Wednesday, April 3, 2024

Putinism Now an Existential Threat to West Just as Barbarians were to Rome and Could Succeed as They Did Unless West Responds Adequately, Skobov Says

Paul Goble

            Staunton, Mar. 30 – A major feature of Putin’s fascism is its desire “to throw off cultural and civilizational restrictions developed over centuries and plunge into savagery, Aleksandr Skobov says; and because that is so, Putin and his regime want to destroy the West and thus dethrone what they see as “’the false ideas’ of humanism and liberalism.”

            Many in the West dismiss this as impossible, the St. Petersburg critic of Putin and his regime says; but they shouldn’t. Putinist fascism could destroy the West just as the barbarians destroyed Rome, an outcome most Romans couldn’t imagine (severreal.org/a/rezhim-perenimaet-sovetskie-praktiki-aleksandr-skobov-o-putinskoy-rossii/32884398.html).

            “If the West behaves in a cowardly and short-sighted way as it has up to now,” the Soviet and now Russian dissident says, then Putin may very well win because Putin, “like a classic criminal” from the streets of Russia’s norther capitals, doesn’t believe words unless and until they are followed by actions.

            Consequently, Skobov continues, “if the West wants to survive as a civilization, it will have to show its readiness to oppose Putin’s Russia with all its strength.” Otherwise, the prospects for the future are anything but bright. Putin is constantly testing the West and goes forward if the West shows it doesn’t understand what is happening and doesn’t respond.

            In this situation, defeating Putin in Ukraine but allowing him and his cohort to remain in place is not enough. His regime and its ideology must be overthrown. “This is an absolutely necessary condition” for the survival of the West. The second condition, Skobov says, is “the complete reformatting of the structure” of the Russian empire.

            “Russia must be changed territorially,” he argues. “Its parts must become more independent,” although he says that he doesn’t know exactly what form this will take.

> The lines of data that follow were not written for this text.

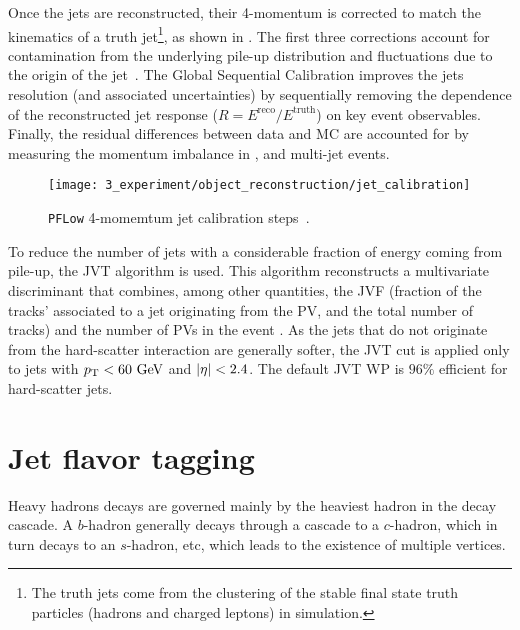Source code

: Once the jets are reconstructed, their 4-momentum is corrected to match the kinematics of a truth jet\footnote{The truth jets come from the \antikt clustering of the stable final state truth particles (hadrons and charged leptons) in simulation.}, as shown in \Fig{\ref{fig:objects:jets:jet_calib:jet_calib_sequence}}. The first three corrections account for contamination from the underlying pile-up distribution and fluctuations due to the origin of the jet~\cite{ATLAS-Jet-Calibration-Run2}. The Global Sequential Calibration improves the jets \pt resolution (and associated uncertainties) by sequentially removing the dependence of the reconstructed jet response (\(R= E^{\text{reco}} / E^{\text{truth}}\)) on key event observables. Finally, the residual differences between data and \ac{MC} are accounted for by
measuring the momentum imbalance in \Zjets, \gammajet and multi-jet events.

\begin{figure}[ht!]
    \centering
    \texttt{[image: 3\_experiment/object\_reconstruction/jet\_calibration]}
    \caption{\texttt{PFLow} 4-momemtum jet calibration steps~\cite{ATLAS-Jet-Calibration-Run2}.}
    \label{fig:objects:jets:jet_calib:jet_calib_sequence}
\end{figure}

To reduce the number of jets with a considerable fraction of energy coming from pile-up, the \ac{JVT} algorithm is used. This algorithm  reconstructs a multivariate discriminant that combines, among other quantities, the \ac{JVF} (fraction of the tracks' \pt associated to a jet originating from the \ac{PV}, and the total number of tracks) and the number of \acp{PV} in the event \Npv. As the jets that do not originate from the hard-scatter interaction are generally softer, the \ac{JVT} cut is applied only to jets with \(p_{\text{T}}<60~\text{GeV}\) and \(|\eta|<2.4\). The default \ac{JVT} \ac{WP} is \(96\%\) efficient for hard-scatter jets.
















\section{Jet flavor tagging}

Heavy hadrons decays are governed mainly by the heaviest hadron in the decay cascade. A \(b\)-hadron generally decays through a cascade to a \(c\)-hadron, which in turn decays to an \(s\)-hadron, etc, which leads to the existence of multiple vertices.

Perhaps “disintegration into several dozen political entities,” perhaps “two or three large formations,” or “perhaps the bulk of the current subjects will maintain some unity among themselves.”

            According to Skobov, “it is impossible to predict anything here. “But the imperial essence of the Russian state must be broken and an end put to imperial identity, to the sense of belonging to a huge state that is stronger than everyone else.” That is “a must” for its peoples and for the world.

            “If the imperial subconsciousness persists, he concludes, “it will continue to reproduce aggressive authoritarian regimes.” No serious changes will occur, and there won’t be any “room for progress. “ To avoid that, the imperial identity that Putin has sought to revive and expand “must disappear.”